* ASSIGNMENT: Lines of the listing below that contain the string "algorithm" are to be returned.

* PROVIDED ENTRIES:
————
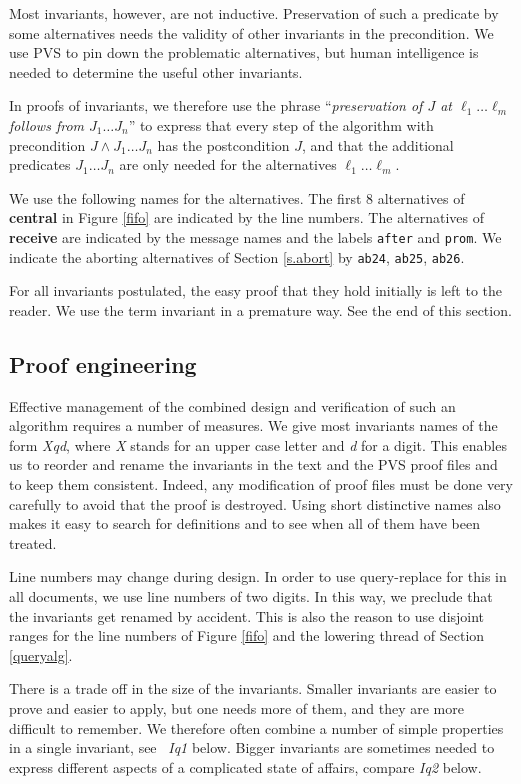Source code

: \documentclass[10pt]{article} \usepackage[english]{babel}
\def\S #1/{\mbox {\textsl{#1}}}
\def\B #1/{\mbox {\textbf{#1}}}
\def\T #1/{\mbox {\texttt{#1}}}
\begin{document}
Most invariants, however, are not inductive.  Preservation of such a
predicate by some alternatives needs the validity of other invariants
in the precondition. We use PVS to pin down the problematic
alternatives, but human intelligence is needed to determine the useful
other invariants.

In proofs of invariants, we therefore use the phrase
``\emph{preservation of $J$ at $\ell_1\dots \ell_m$ follows from
  $J_1\dots J_n$}'' to express that every step of the algorithm with
precondition $J\land J_1\dots J_n$ has the postcondition $J$, and that
the additional predicates $J_1\dots J_n$ are only needed for the
alternatives $\ell_1\dots \ell_m$.

We use the following names for the alternatives.  The first 8
alternatives of \B central/ in Figure \ref{fifo} are indicated by the
line numbers. The alternatives of \B receive/ are indicated by the
message names and the labels \T after/ and \T prom/. We indicate the
aborting alternatives of Section \ref{s.abort} by \T ab24/, \T ab25/,
\T ab26/.

For all invariants postulated, the easy proof that they hold initially
is left to the reader. We use the term invariant in a premature
way.  See the end of this section.  

\subsection{Proof engineering} \label{peculiarity}

Effective management of the combined design and verification of such
an algorithm requires a number of measures.  We give most invariants
names of the form \S Xqd/, where \S X/ stands for an upper case letter
and \S d/ for a digit. This enables us to reorder and rename the
invariants in the text and the PVS proof files and to keep them
consistent.  Indeed, any modification of proof files must be done very
carefully to avoid that the proof is destroyed.  Using short
distinctive names also makes it easy to search for definitions and to
see when all of them have been treated.

Line numbers may change during design.  In order to use query-replace
for this in all documents, we use line numbers of two digits.  In this
way, we preclude that the invariants get renamed by accident.  This is
also the reason to use disjoint ranges for the line numbers of Figure
\ref{fifo} and the lowering thread of Section \ref{queryalg}.

There is a trade off in the size of the invariants.  Smaller
invariants are easier to prove and easier to apply, but one needs more
of them, and they are more difficult to remember.  We therefore often
combine a number of simple properties in a single invariant, see \S
Iq1/ below.  Bigger invariants are sometimes needed to express
different aspects of a complicated state of affairs, compare \S Iq2/
below.
\end{document}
————
* WRITTEN SOLUTION:
  $J_1\dots J_n$}'' to express that every step of the algorithm with
an algorithm requires a number of measures.  We give most invariants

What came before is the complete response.